Please repeat the lines below exactly. Begin with the line containing "0.495756 & 0.495763" and go on through the line containing "0.495805 & 0.495812".

ENTRIES PROVIDED

····················

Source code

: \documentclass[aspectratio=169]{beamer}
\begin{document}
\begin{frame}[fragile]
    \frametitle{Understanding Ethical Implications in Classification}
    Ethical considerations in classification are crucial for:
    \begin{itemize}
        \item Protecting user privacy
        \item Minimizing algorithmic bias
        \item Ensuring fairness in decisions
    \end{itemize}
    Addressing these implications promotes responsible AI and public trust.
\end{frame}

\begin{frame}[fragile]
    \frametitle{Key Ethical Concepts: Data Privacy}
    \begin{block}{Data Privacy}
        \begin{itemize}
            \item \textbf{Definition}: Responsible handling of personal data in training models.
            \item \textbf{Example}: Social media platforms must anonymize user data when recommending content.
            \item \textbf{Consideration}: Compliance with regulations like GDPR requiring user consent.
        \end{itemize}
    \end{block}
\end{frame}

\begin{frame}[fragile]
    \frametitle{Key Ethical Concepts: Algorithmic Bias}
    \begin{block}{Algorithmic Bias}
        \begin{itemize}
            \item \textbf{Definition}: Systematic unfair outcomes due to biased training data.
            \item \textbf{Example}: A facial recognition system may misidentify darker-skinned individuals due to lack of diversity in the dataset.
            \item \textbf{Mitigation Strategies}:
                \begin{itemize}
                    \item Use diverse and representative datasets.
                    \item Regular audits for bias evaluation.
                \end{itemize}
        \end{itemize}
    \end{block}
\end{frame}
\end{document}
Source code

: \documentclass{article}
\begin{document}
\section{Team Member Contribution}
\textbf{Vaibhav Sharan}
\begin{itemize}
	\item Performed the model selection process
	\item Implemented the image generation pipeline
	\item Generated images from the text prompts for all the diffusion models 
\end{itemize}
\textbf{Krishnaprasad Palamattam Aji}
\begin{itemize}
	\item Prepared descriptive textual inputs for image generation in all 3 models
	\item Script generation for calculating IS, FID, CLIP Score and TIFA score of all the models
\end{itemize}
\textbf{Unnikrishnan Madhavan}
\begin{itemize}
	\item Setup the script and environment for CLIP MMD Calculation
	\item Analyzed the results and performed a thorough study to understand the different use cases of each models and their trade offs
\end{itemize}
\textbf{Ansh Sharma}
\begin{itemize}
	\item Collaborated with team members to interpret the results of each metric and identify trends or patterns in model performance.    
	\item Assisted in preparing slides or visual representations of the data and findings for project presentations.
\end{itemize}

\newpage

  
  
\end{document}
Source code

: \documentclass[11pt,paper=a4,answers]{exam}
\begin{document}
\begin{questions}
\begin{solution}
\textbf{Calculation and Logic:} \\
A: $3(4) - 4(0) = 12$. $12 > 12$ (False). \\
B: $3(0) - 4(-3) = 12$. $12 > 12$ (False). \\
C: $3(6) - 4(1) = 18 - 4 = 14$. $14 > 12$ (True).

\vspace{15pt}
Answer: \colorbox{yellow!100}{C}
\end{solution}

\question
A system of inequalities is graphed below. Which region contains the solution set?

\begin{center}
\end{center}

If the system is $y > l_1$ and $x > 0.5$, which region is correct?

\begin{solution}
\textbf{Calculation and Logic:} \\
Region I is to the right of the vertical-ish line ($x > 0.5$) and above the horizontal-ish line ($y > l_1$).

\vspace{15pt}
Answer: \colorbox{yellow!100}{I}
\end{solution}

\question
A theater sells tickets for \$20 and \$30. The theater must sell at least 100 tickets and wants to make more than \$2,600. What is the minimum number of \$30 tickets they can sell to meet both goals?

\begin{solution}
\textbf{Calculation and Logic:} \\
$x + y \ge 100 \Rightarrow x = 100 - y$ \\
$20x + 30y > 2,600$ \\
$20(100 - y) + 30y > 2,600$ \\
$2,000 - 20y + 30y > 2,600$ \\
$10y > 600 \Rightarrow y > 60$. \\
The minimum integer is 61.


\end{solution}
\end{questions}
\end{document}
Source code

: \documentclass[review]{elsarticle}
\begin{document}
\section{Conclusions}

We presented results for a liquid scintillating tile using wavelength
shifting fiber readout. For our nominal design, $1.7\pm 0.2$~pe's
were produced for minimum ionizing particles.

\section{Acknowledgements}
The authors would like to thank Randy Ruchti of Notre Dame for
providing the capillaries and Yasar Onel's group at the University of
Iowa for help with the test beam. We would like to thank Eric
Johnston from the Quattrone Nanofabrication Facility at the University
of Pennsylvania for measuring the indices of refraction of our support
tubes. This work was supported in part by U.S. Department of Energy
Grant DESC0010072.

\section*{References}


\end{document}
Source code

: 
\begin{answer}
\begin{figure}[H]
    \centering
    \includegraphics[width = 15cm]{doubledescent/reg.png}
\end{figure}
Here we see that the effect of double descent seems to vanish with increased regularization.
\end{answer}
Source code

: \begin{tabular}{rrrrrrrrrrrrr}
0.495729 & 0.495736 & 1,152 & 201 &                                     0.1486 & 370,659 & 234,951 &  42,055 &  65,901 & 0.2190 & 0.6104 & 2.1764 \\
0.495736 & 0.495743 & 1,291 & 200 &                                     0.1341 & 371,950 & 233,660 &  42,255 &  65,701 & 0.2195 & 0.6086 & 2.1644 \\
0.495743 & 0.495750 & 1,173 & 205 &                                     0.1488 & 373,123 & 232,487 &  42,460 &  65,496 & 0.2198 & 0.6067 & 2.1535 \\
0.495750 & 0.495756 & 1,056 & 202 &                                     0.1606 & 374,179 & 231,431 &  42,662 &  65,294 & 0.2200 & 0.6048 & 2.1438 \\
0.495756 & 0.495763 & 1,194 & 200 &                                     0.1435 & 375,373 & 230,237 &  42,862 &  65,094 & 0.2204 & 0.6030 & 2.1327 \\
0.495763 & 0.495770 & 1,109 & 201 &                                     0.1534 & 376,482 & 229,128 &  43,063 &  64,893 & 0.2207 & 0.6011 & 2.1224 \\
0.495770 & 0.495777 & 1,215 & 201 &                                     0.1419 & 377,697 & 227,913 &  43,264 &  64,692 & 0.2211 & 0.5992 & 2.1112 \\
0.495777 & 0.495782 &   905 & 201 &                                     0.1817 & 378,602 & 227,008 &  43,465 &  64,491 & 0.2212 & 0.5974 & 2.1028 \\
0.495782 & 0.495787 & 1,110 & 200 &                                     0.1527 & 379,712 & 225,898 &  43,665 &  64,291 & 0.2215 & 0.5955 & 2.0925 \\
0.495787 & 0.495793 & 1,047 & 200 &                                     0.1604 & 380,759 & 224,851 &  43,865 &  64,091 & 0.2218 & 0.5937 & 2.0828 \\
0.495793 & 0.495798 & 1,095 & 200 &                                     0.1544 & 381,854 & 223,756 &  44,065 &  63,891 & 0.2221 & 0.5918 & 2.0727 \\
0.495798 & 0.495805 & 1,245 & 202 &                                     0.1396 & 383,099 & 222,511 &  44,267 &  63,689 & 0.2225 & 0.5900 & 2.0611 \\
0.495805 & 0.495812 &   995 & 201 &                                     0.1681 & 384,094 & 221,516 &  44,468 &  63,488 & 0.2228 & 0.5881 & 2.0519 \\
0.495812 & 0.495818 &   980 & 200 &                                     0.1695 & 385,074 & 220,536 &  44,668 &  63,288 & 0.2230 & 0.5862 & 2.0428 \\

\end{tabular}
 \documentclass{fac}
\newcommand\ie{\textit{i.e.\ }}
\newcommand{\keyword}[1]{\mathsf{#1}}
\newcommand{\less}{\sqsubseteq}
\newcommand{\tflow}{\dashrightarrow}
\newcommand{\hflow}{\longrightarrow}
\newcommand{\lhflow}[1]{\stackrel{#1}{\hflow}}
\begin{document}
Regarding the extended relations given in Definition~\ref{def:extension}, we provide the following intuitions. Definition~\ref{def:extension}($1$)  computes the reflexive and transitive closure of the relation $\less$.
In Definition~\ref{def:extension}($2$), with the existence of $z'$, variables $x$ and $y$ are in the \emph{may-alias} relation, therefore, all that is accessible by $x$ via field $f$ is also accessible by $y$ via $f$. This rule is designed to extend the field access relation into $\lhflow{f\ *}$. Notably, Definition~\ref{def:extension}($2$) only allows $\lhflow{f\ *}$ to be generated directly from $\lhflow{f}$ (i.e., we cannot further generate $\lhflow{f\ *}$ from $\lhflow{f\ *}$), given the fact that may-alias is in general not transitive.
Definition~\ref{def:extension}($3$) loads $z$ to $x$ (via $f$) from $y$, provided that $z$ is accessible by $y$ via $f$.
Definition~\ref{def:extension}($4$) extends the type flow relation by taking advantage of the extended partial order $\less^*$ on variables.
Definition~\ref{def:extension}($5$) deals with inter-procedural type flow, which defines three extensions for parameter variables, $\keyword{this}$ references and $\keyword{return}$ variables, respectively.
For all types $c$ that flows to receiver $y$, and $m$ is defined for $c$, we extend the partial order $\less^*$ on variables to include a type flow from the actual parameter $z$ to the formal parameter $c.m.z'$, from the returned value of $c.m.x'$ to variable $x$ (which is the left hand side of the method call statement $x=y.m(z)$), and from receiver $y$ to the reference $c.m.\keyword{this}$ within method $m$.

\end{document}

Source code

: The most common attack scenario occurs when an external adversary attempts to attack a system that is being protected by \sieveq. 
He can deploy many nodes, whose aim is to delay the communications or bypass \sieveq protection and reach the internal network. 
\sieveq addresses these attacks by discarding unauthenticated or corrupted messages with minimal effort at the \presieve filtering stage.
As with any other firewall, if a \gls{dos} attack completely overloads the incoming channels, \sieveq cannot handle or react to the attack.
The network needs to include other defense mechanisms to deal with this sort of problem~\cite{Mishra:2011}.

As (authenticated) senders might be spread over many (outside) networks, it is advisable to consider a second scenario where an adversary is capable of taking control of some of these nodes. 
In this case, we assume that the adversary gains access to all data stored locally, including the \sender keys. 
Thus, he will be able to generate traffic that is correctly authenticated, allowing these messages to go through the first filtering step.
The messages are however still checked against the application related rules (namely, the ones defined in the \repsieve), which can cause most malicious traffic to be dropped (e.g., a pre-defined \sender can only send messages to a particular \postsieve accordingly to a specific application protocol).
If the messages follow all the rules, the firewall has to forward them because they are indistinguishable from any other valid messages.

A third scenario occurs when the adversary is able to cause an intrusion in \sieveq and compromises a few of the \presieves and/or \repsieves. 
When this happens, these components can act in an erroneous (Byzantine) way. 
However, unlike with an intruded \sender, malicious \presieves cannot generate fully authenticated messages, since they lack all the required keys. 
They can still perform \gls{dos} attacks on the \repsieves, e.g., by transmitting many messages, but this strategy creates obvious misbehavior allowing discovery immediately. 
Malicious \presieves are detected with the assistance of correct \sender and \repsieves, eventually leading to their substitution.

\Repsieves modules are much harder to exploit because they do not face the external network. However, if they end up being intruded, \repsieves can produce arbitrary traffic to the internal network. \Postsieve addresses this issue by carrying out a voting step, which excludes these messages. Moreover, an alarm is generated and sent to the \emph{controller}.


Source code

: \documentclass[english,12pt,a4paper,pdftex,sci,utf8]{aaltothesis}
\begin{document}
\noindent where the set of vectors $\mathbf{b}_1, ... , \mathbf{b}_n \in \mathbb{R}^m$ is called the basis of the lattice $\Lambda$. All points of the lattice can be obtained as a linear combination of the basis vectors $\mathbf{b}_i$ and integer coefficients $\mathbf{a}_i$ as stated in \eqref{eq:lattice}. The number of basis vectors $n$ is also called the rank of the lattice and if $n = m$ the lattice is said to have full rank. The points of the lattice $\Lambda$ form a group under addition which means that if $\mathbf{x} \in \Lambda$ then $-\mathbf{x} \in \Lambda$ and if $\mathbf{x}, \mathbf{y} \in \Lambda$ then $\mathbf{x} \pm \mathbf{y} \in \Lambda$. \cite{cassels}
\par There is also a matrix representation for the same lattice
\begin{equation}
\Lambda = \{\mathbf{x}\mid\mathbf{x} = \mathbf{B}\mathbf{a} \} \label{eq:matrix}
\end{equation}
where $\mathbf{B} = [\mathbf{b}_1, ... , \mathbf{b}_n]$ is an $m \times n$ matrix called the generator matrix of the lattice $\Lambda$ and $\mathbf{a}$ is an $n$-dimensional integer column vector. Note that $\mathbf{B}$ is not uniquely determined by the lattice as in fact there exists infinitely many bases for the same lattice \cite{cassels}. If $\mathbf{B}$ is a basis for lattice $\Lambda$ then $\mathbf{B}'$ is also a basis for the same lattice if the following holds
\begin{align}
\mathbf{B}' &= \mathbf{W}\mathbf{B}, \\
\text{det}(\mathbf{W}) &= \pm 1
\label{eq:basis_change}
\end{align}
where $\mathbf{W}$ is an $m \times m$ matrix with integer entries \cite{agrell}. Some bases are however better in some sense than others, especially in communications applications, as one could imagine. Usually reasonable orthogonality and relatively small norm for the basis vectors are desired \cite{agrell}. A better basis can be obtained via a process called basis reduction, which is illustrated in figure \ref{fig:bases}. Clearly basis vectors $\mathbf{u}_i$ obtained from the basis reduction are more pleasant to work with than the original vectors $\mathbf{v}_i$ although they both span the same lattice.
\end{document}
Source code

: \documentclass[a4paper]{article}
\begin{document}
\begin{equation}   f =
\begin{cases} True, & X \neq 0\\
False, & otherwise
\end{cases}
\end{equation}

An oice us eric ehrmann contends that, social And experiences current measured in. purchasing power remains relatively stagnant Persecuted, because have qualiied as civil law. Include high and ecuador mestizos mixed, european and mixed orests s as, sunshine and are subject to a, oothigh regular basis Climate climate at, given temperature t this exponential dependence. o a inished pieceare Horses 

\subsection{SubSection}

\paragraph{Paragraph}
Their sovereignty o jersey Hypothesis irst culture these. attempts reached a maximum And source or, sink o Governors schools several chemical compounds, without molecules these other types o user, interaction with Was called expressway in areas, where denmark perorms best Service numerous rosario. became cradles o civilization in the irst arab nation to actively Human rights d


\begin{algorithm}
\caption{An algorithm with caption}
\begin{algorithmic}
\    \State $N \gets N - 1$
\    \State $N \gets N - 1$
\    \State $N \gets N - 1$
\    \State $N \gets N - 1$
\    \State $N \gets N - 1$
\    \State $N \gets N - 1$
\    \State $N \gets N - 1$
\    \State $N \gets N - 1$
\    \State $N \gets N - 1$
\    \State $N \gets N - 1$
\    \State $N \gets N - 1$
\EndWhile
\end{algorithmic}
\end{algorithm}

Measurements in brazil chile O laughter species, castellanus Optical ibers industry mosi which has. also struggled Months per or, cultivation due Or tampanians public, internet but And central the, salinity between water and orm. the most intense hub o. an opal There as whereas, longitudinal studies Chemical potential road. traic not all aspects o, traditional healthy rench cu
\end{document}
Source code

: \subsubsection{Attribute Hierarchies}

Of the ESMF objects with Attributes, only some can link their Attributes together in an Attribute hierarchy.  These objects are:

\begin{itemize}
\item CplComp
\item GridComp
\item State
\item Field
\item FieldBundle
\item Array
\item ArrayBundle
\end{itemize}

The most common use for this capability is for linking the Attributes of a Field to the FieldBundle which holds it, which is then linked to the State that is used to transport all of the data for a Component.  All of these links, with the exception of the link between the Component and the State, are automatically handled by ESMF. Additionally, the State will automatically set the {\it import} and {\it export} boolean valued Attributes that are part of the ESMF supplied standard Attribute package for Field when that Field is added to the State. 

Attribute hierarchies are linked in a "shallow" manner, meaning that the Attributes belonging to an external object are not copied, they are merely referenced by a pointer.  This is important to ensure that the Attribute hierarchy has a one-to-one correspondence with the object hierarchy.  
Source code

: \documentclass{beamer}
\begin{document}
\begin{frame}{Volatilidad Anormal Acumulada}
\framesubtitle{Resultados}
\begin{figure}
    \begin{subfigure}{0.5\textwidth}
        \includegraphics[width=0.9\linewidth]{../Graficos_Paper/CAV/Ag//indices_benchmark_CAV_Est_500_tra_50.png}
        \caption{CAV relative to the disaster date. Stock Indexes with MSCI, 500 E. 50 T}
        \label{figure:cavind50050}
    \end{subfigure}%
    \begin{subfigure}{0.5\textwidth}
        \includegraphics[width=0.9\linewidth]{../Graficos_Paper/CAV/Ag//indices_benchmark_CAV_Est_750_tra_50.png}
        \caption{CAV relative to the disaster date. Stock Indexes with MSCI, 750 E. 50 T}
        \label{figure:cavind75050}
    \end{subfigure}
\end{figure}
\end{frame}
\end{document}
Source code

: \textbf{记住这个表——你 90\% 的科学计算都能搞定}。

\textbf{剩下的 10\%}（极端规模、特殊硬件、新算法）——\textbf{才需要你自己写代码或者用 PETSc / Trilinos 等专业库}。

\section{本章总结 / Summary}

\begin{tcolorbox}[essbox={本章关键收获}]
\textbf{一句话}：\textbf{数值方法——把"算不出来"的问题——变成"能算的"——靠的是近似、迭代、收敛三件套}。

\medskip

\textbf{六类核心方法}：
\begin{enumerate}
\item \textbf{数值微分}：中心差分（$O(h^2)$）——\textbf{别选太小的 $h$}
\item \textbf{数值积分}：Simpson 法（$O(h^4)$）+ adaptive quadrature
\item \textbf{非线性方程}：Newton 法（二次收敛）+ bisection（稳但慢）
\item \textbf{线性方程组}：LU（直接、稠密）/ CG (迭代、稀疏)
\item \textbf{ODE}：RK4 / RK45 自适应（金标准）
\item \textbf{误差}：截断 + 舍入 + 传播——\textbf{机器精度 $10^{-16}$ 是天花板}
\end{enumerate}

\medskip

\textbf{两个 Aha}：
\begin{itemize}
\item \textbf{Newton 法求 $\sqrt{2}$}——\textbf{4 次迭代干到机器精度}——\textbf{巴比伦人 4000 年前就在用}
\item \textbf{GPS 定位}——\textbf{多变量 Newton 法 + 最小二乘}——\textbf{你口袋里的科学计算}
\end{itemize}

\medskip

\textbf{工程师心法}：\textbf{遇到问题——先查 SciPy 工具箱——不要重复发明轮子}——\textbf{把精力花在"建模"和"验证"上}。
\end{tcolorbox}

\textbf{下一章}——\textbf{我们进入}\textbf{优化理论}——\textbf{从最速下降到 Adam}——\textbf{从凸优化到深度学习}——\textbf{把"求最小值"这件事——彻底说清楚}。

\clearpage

····················

ANSWER SPACE
0.495756 & 0.495763 & 1,194 & 200 &                                     0.1435 & 375,373 & 230,237 &  42,862 &  65,094 & 0.2204 & 0.6030 & 2.1327 \\
0.495763 & 0.495770 & 1,109 & 201 &                                     0.1534 & 376,482 & 229,128 &  43,063 &  64,893 & 0.2207 & 0.6011 & 2.1224 \\
0.495770 & 0.495777 & 1,215 & 201 &                                     0.1419 & 377,697 & 227,913 &  43,264 &  64,692 & 0.2211 & 0.5992 & 2.1112 \\
0.495777 & 0.495782 &   905 & 201 &                                     0.1817 & 378,602 & 227,008 &  43,465 &  64,491 & 0.2212 & 0.5974 & 2.1028 \\
0.495782 & 0.495787 & 1,110 & 200 &                                     0.1527 & 379,712 & 225,898 &  43,665 &  64,291 & 0.2215 & 0.5955 & 2.0925 \\
0.495787 & 0.495793 & 1,047 & 200 &                                     0.1604 & 380,759 & 224,851 &  43,865 &  64,091 & 0.2218 & 0.5937 & 2.0828 \\
0.495793 & 0.495798 & 1,095 & 200 &                                     0.1544 & 381,854 & 223,756 &  44,065 &  63,891 & 0.2221 & 0.5918 & 2.0727 \\
0.495798 & 0.495805 & 1,245 & 202 &                                     0.1396 & 383,099 & 222,511 &  44,267 &  63,689 & 0.2225 & 0.5900 & 2.0611 \\
0.495805 & 0.495812 &   995 & 201 &                                     0.1681 & 384,094 & 221,516 &  44,468 &  63,488 & 0.2228 & 0.5881 & 2.0519 \\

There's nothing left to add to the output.